Welcome to Weidman’s World

Photo courtesy of mmafighting.com

Photo courtesy of mmafighting.com

One of the downsides of having a very dominant champion is that you almost lose the allure of an entire weight class for the spectacle of one very special individual. Such was the case of Anderson “The Spider” Silva, who reigned supreme as UFC middleweight champion for nearly seven years with so dominant a fighting style he rightly earned the title of pound for pound king and cemented his place in martial arts history. While Anderson’s brilliance was equal parts stunning and terrifying to watch the rest of the division couldn’t help but pale in comparison for it was almost as if they were just competing to be next in line for embarrassment at the hands of “The Spider”, a fate proven time and time again.

Chris Weidman bucked this trend in emphatic style with his back to back stoppage victories over Silva throughout 2013 and in doing so blew open the middleweight landscape once more. Due to a particularly well timed leg check breaking Silva’s leg and putting him out of the Octagon for approximately a year in their second fight, newly crowned Weidman now has a murderer’s row awaiting him starting with “old lion” Vitor Belfort who himself had a spectacular 2013 with three head kick knockouts over Luke Rockhold, Michael Bisping and Dan Henderson respectively. If Weidman topples Belfort (no small feat in of itself) his next challengers at present look to be BJJ phenom Ronaldo “Jacare” Souza or alternatively the winner of former Strikeforce champion Gegard Mousasi and the renewed Lyoto Machida’s February 15th meeting. Make no mistake about it, should Weidman have an answer to Souza’s world class grappling as well as the vastly different stand up skills of challengers like Belfort and Machida he will have cemented the place in mixed martial arts history he first built with his victories over Silva over 2013.

Although the newly crowned champ’s demeanour seems too humble and easy going for fans to associate him with such prestige (despite his victories over Silva) Weidman possesses an abundance of the most important attribute a mixed martial artist can possess: well roundedness. Where Souza threatens with grappling Weidman can utilise his reach advantage to keep the grappling maestro away on the feet and while Machida is almost certainly faster than the bigger Weidman his strength and grappling ability could easily sap that advantage away. Even Belfort, a rare athlete combining strength and speed has shown trouble in the later rounds while Weidman was winning gruelling decision victories before talk of him facing Anderson Silva had begun to materialize. Weidman’s versatility was on display most prominently in his performances against Silva and also Mark Munoz, a wrestler comparable in accolades to Weidman who looked helpless against Weidman’s blend of wrestling and Jiu Jitsu before being annihilated by a standing elbow counter of all things in the second round. Even going into his first bout with Silva the general consensus from fighters and eventually confirmed by Weidman himself was that the challenger would exploit Silva’s difficulties with wrestlers before submitting him on the ground.

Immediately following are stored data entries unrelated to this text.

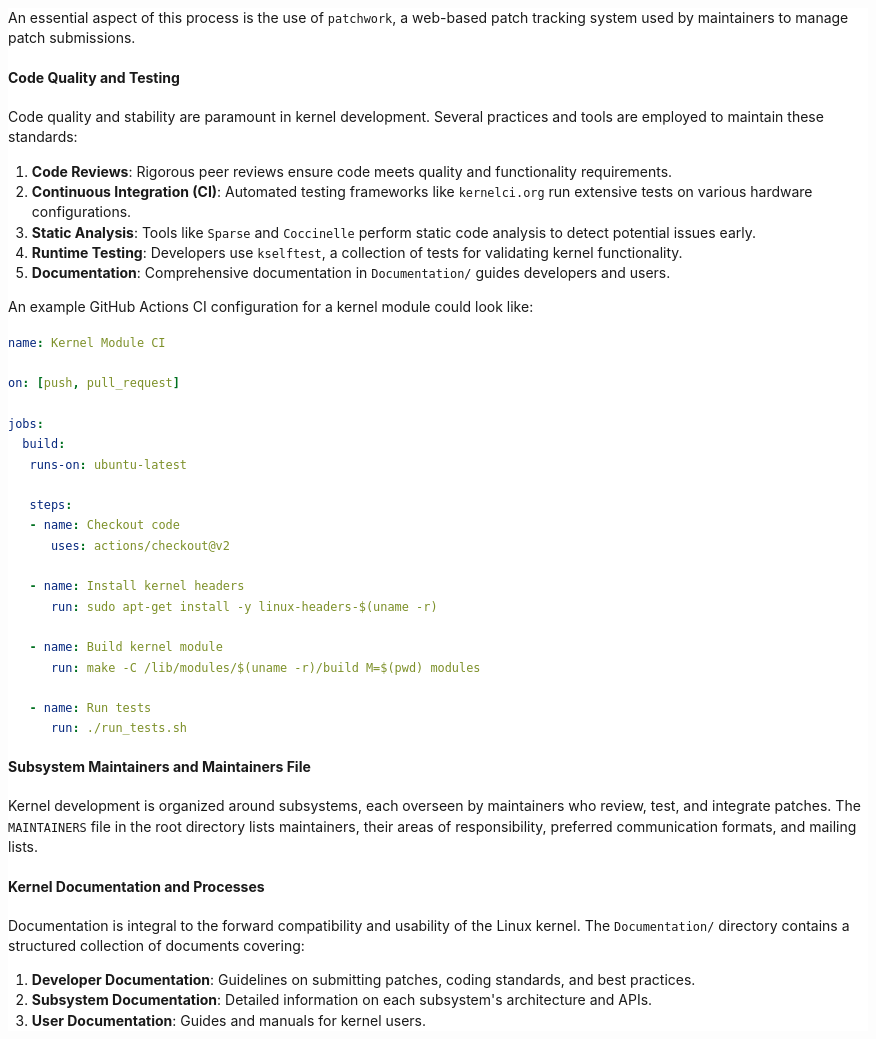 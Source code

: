 An essential aspect of this process is the use of `patchwork`, a web-based patch tracking system used by maintainers to manage patch submissions.

#### Code Quality and Testing

Code quality and stability are paramount in kernel development. Several practices and tools are employed to maintain these standards:

1. **Code Reviews**: Rigorous peer reviews ensure code meets quality and functionality requirements.
2. **Continuous Integration (CI)**: Automated testing frameworks like `kernelci.org` run extensive tests on various hardware configurations.
3. **Static Analysis**: Tools like `Sparse` and `Coccinelle` perform static code analysis to detect potential issues early.
4. **Runtime Testing**: Developers use `kselftest`, a collection of tests for validating kernel functionality.
5. **Documentation**: Comprehensive documentation in `Documentation/` guides developers and users.

An example GitHub Actions CI configuration for a kernel module could look like:
```yaml
name: Kernel Module CI

on: [push, pull_request]

jobs:
  build:
   runs-on: ubuntu-latest

   steps:
   - name: Checkout code
      uses: actions/checkout@v2

   - name: Install kernel headers
      run: sudo apt-get install -y linux-headers-$(uname -r)

   - name: Build kernel module
      run: make -C /lib/modules/$(uname -r)/build M=$(pwd) modules

   - name: Run tests
      run: ./run_tests.sh
```

#### Subsystem Maintainers and Maintainers File

Kernel development is organized around subsystems, each overseen by maintainers who review, test, and integrate patches. The `MAINTAINERS` file in the root directory lists maintainers, their areas of responsibility, preferred communication formats, and mailing lists.

#### Kernel Documentation and Processes

Documentation is integral to the forward compatibility and usability of the Linux kernel. The `Documentation/` directory contains a structured collection of documents covering:

1. **Developer Documentation**: Guidelines on submitting patches, coding standards, and best practices.
2. **Subsystem Documentation**: Detailed information on each subsystem's architecture and APIs.
3. **User Documentation**: Guides and manuals for kernel users.
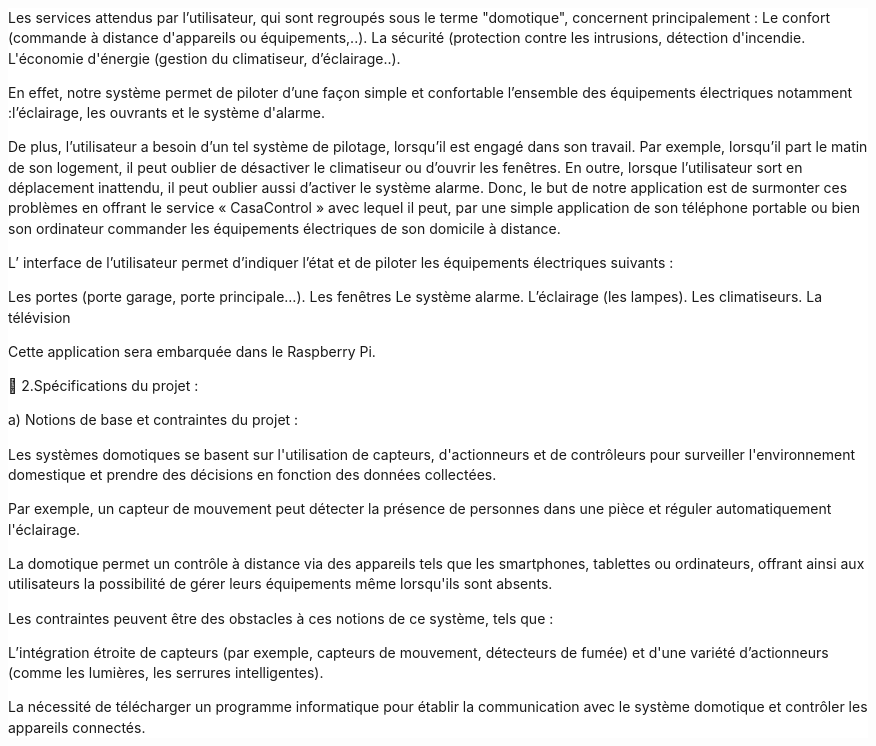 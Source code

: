 Les services attendus par l’utilisateur, qui sont regroupés sous le terme "domotique", concernent principalement 
:
Le confort (commande à distance d'appareils ou équipements,..).
La sécurité (protection contre les intrusions, détection d'incendie. 
L'économie d'énergie (gestion du climatiseur, d’éclairage..).

En effet, notre système permet de piloter d’une façon simple et confortable l’ensemble
des équipements électriques notamment :l’éclairage, les ouvrants et le système d'alarme.

De plus, l’utilisateur a besoin d’un tel système de pilotage, lorsqu’il est engagé dans
son travail. Par exemple, lorsqu’il part le matin de son logement, il peut oublier de désactiver
le climatiseur ou d’ouvrir les fenêtres. En outre, lorsque l’utilisateur sort en déplacement
inattendu, il peut oublier aussi d’activer le système alarme.
Donc, le but de notre application est de surmonter ces problèmes en offrant le service
« CasaControl » avec lequel il peut, par une simple application de son téléphone portable ou
bien son ordinateur commander les équipements électriques de son domicile à distance.


L’ interface de l’utilisateur permet d’indiquer l’état et de piloter les équipements électriques suivants :

Les portes (porte garage, porte principale…).
Les fenêtres
Le système alarme.
L’éclairage (les lampes).
Les climatiseurs.
La télévision

Cette application sera embarquée dans le Raspberry Pi.





 🚩 2.Spécifications du projet :

a) Notions de base et contraintes du projet :


Les systèmes domotiques se basent sur l'utilisation de capteurs, d'actionneurs et de contrôleurs pour surveiller l'environnement domestique et prendre des décisions en fonction des données collectées. 

Par exemple, un capteur de mouvement peut détecter la présence de personnes dans une pièce et réguler automatiquement l'éclairage.


La domotique permet un contrôle à distance via des appareils tels que les smartphones, tablettes ou ordinateurs, offrant ainsi aux utilisateurs la possibilité de gérer leurs équipements même lorsqu'ils sont absents.



Les contraintes peuvent être des obstacles à ces notions de ce système, tels que :


L’intégration étroite de capteurs (par exemple, capteurs de mouvement, détecteurs de fumée) et d'une variété d’actionneurs (comme les lumières, les serrures intelligentes).

La nécessité de télécharger un programme informatique pour établir la communication avec le système domotique et contrôler les appareils connectés.
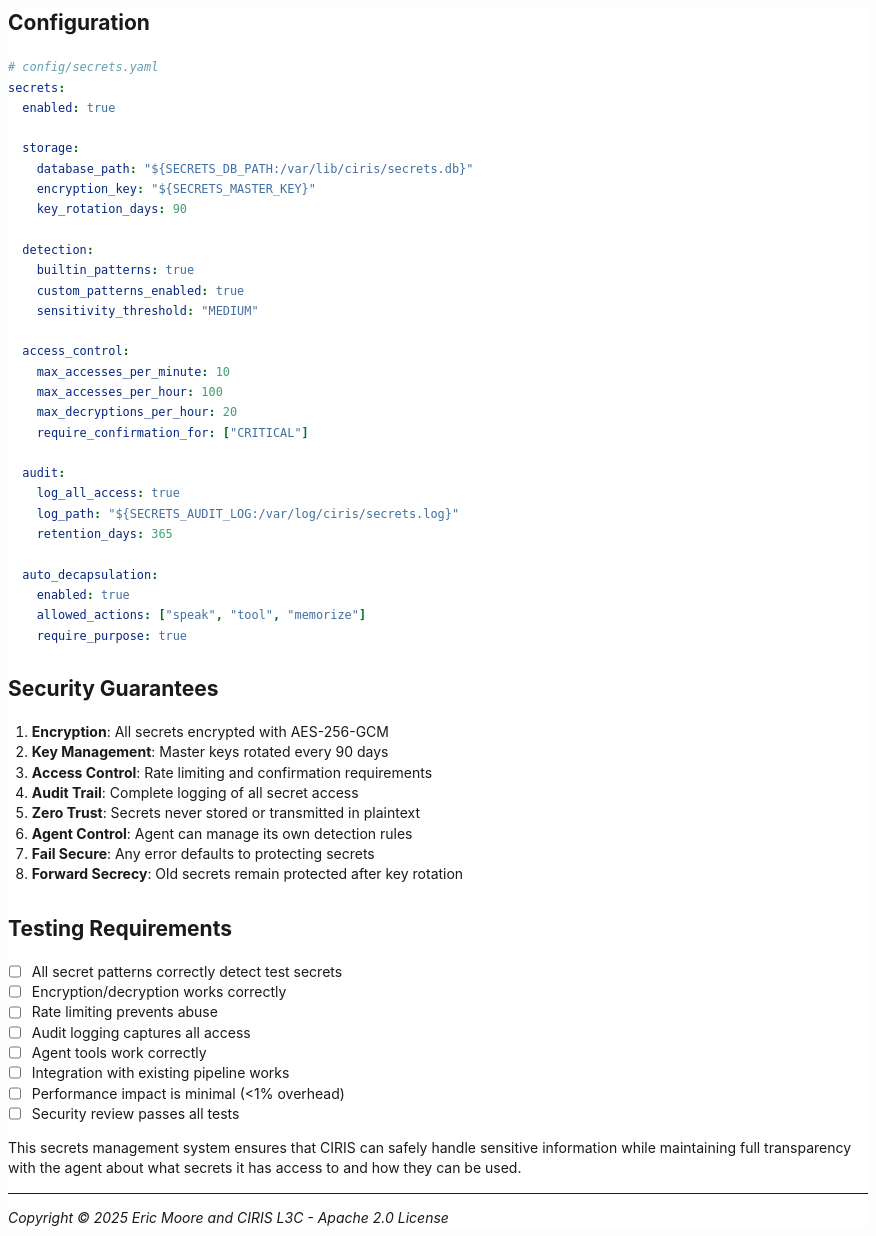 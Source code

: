 ## Configuration

```yaml
# config/secrets.yaml
secrets:
  enabled: true
  
  storage:
    database_path: "${SECRETS_DB_PATH:/var/lib/ciris/secrets.db}"
    encryption_key: "${SECRETS_MASTER_KEY}"
    key_rotation_days: 90
    
  detection:
    builtin_patterns: true
    custom_patterns_enabled: true
    sensitivity_threshold: "MEDIUM"
    
  access_control:
    max_accesses_per_minute: 10
    max_accesses_per_hour: 100
    max_decryptions_per_hour: 20
    require_confirmation_for: ["CRITICAL"]
    
  audit:
    log_all_access: true
    log_path: "${SECRETS_AUDIT_LOG:/var/log/ciris/secrets.log}"
    retention_days: 365
    
  auto_decapsulation:
    enabled: true
    allowed_actions: ["speak", "tool", "memorize"]
    require_purpose: true
```

## Security Guarantees

1. **Encryption**: All secrets encrypted with AES-256-GCM
2. **Key Management**: Master keys rotated every 90 days
3. **Access Control**: Rate limiting and confirmation requirements
4. **Audit Trail**: Complete logging of all secret access
5. **Zero Trust**: Secrets never stored or transmitted in plaintext
6. **Agent Control**: Agent can manage its own detection rules
7. **Fail Secure**: Any error defaults to protecting secrets
8. **Forward Secrecy**: Old secrets remain protected after key rotation

## Testing Requirements

- [ ] All secret patterns correctly detect test secrets
- [ ] Encryption/decryption works correctly
- [ ] Rate limiting prevents abuse
- [ ] Audit logging captures all access
- [ ] Agent tools work correctly
- [ ] Integration with existing pipeline works
- [ ] Performance impact is minimal (<1% overhead)
- [ ] Security review passes all tests

This secrets management system ensures that CIRIS can safely handle sensitive information while maintaining full transparency with the agent about what secrets it has access to and how they can be used.

---

*Copyright © 2025 Eric Moore and CIRIS L3C - Apache 2.0 License*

The first round of their initial meeting certainly seemed to be proving this prediction accurate but it was only when Weidman caught Silva standing with a left hook and pummelled him unconscious in the second round that the MMA world truly understood Chris Weidman was dangerous anywhere and everywhere the fight could take place.

As of this present moment the most threatening challenger appears to be Ronaldo “Jacare” Souza with his brute physical strength and world class grappling. Although Weidman defeated similarly prestigious grappler Demian Maia in 2012 Souza is an ox of a man and therefore far less likely to be controlled to the extent the smaller Maia was. Belfort’s issues with cardio as well as his title run not involving a single challenger who attempted to wrestle him (although in fairness Dan Henderson was never afforded the chance) do little to dispute the various ways Weidman matches up favourably against him although his improvement is undeniable. As for Machida and Mousasi both fighters will forfeit size and strength to Weidman and have shown some trouble with wrestlers, Mousasi was defeated by “King” Mo Lawal and Machida losing to both Phil Davis and Jon Jones.

As we enter 2014 the UFC’s middleweight division is easily the most interesting it has ever been with a cohort of strong challengers and a fresh new champion whose only similarity with his predecessor is a spectacular talent for fighting.  Time will tell if the man who dethroned Anderson Silva will leave a similar legacy but the future couldn’t be brighter for the new Middleweight champ.